## WORK ORDER
Report all lines of the records that contain "python".

## MATERIAL TO PROCESS

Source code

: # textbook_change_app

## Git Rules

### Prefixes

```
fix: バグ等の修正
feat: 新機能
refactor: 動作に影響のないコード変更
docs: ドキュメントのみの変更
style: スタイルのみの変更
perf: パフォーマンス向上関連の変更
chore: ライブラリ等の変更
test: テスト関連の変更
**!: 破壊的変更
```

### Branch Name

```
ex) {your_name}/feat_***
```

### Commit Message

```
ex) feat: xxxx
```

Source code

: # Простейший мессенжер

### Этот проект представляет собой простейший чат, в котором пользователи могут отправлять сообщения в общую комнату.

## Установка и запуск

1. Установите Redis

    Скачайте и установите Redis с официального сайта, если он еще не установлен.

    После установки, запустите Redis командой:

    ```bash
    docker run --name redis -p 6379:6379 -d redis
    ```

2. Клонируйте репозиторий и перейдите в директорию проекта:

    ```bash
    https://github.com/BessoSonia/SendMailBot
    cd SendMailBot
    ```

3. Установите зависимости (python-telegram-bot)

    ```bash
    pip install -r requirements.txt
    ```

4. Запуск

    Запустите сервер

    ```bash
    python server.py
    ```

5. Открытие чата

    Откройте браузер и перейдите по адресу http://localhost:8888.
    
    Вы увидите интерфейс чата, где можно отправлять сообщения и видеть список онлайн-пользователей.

## PROBLEM SOLUTION
3. Установите зависимости (python-telegram-bot)
    python server.py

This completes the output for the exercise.